What you will do
Below are the records; copy out every line that holds the word "providing".

[Records drawn from a dataset]
= = =

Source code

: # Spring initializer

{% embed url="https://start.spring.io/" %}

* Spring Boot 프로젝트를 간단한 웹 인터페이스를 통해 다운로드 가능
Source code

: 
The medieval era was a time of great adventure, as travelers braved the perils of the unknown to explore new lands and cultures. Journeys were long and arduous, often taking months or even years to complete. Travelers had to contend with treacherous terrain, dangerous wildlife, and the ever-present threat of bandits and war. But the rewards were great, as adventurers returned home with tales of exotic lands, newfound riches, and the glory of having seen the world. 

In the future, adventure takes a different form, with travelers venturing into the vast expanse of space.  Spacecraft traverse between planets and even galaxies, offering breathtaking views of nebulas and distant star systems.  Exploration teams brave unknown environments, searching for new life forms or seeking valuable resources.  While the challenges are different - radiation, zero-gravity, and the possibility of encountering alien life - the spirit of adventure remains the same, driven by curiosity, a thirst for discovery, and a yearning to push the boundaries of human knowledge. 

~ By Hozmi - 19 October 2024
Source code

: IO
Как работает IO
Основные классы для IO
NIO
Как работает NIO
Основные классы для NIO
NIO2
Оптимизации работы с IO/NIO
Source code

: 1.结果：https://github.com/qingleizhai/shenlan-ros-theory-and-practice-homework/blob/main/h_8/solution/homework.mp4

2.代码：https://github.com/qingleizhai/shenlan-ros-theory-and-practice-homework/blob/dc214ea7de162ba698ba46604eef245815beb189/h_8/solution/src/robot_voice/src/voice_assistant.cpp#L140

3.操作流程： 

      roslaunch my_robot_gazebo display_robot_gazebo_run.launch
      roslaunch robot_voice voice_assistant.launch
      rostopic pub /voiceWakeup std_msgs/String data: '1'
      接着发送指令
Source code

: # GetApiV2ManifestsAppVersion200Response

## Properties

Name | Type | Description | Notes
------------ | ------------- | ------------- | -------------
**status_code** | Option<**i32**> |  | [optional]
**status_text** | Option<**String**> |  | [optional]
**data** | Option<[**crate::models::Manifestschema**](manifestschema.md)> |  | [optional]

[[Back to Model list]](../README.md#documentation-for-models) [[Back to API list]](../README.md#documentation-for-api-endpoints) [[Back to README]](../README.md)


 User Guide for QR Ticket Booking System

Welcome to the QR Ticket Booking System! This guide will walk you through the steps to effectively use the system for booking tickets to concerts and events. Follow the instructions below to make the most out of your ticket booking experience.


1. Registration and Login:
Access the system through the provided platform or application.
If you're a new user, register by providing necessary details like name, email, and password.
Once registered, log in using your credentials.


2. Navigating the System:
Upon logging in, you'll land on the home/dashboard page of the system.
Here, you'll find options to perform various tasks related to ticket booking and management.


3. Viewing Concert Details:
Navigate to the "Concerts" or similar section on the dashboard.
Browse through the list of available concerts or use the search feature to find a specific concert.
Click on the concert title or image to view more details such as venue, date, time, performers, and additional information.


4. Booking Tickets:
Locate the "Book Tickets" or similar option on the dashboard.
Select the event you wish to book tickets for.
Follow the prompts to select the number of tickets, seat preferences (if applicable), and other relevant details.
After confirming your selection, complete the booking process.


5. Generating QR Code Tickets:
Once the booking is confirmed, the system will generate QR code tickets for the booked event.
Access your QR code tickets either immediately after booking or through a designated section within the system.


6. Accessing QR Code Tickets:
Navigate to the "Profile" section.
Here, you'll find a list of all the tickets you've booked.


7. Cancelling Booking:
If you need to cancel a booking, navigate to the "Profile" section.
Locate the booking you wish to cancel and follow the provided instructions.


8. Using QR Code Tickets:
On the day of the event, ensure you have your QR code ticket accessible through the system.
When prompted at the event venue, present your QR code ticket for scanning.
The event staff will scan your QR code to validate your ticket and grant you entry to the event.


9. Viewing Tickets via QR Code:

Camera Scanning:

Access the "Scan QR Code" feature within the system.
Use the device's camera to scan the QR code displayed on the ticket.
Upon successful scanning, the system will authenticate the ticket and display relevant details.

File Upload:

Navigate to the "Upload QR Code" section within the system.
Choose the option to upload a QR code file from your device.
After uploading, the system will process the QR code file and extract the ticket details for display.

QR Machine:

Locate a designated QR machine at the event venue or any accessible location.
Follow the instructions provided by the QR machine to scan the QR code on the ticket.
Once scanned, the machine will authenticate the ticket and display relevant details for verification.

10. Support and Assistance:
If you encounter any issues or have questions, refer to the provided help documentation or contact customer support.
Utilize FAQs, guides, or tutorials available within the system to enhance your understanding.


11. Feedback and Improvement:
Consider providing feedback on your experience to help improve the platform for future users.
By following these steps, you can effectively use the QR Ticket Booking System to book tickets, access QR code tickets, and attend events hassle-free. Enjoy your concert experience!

= = =

Solution below
If you're a new user, register by providing necessary details like name, email, and password.
Consider providing feedback on your experience to help improve the platform for future users.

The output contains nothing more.